Snapshot of Adolescence III

When we drove home through the cornfields and the dark of evening had descended, there were deer that crossed the road. We had to drive slowly because one never knew when they would leap across the bridge of concrete traversing through the farms. They’d bound wildly in the headlights, surprised, caught off guard, fear in their bellies as they tried to avoid the bumpers coming at them through the darkness. Then they would turn on the gravel shoulder and in the grass lining the road to stare as the vehicle plugged forward, their eyes aglow in the fading beam of the taillights. I always shifted in my seat to watch them as we moved on, waiting for their nimble bodies to vanish back into the night.  Some nights we would catch them just before they threatened to cross, and they’d stand, hooves on the edge of the concrete as we swerved across the centerline. There’d always be more than one animal, each of them gaping in the shadows suddenly cast by the vehicle. They’d toe the road, and we’d drive on.

Every time my father drove me home after those practices it would be slowly, due to those deer. We would cruise through the fields and connecting strips of trees like a small boat through the night. My quads would ache and sometimes I’d still be breathing hard from all the wind sprints.

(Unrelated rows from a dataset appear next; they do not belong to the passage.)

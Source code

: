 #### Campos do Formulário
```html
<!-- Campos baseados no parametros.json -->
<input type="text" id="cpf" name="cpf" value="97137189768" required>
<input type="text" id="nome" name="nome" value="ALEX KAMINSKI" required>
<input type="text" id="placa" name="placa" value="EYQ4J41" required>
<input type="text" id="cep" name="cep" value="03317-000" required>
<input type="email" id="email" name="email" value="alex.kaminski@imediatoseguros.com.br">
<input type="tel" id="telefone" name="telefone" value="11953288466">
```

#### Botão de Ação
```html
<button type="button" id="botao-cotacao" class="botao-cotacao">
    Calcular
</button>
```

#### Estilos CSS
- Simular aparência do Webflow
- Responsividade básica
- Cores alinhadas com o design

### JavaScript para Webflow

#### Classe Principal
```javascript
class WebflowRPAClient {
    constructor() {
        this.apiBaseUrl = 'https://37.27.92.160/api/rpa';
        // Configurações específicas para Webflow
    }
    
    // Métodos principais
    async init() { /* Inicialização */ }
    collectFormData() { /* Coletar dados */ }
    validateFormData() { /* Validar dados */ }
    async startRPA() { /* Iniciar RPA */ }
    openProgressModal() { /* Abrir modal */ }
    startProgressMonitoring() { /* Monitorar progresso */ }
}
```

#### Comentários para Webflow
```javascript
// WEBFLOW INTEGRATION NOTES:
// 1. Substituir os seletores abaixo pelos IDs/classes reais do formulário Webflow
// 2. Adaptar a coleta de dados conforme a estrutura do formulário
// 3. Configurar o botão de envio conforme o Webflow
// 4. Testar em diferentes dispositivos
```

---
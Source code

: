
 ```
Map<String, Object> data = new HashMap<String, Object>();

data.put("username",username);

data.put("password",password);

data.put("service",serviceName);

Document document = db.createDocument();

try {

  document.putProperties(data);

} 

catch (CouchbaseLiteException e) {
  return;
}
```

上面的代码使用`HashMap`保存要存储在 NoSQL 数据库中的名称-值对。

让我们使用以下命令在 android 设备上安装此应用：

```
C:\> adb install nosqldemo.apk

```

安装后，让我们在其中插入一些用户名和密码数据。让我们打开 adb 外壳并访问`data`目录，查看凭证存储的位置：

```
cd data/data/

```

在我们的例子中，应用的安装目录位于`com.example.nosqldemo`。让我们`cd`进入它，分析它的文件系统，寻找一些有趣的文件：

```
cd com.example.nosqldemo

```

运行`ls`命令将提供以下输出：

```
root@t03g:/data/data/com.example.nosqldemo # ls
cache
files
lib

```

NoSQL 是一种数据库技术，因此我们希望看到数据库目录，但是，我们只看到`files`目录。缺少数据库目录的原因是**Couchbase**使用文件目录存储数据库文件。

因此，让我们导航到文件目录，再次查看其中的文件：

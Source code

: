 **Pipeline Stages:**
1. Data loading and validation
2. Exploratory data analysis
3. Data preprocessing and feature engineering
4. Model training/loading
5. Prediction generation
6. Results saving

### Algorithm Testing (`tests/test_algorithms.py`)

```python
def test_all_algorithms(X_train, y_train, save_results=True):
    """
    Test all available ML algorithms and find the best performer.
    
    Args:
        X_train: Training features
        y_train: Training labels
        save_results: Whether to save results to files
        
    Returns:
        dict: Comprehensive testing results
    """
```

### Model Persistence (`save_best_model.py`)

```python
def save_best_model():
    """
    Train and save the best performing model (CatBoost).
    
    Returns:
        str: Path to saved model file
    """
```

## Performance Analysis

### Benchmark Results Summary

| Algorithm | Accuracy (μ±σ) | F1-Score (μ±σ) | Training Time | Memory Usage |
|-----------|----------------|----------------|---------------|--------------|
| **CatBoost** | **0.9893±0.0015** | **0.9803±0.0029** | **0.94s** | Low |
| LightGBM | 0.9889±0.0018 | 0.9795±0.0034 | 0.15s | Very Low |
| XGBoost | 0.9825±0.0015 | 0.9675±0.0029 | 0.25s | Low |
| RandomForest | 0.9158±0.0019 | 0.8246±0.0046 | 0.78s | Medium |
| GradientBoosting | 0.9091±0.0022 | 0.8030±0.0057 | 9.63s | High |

It always felt good being in the car with him after basketball. I knew that I could go take a shower and read, then go to sleep. The only respite I felt I had during those years of continuous practices. My back hurt sometimes still since I’d sprained it, but I could take a long, hot shower, turn my back towards the water and let it roll down the curve of my spine and over my aching legs. Then I could curl myself up on my side, hold my knees to my chest and fall asleep after swallowing a couple of ibuprofen. Sleep was the time I lived for. If I could have only slept and eaten, then those would have been the only things I would ever have done. No more practices, no more school, no more anything but unconsciousness and a finally satiated stomach.

One evening as we puttered home, my father swerved to the other side of the road due to a red pickup that was pulled over haphazardly in our lane. As we passed, a man in a worn cap and Carhartts was pulling a shotgun from the back of the truck. In the headlights of the vehicle, we could see the mangled mess of horn and bone and pelt and insides, hooves and legs twisted into the air — that used to be deer. It was still breathing; you could see its short, raspy exhalations in the cold air above where its mouth would be. My father paused the car for a moment, a little too long, before pressing the gas. There was muffled thunder from the discharge of the gun behind us, and he said something about venison and burgers for the winter, along with a short mention of suffering and mercy. We rode in silence after that, our tiny ship honed towards home.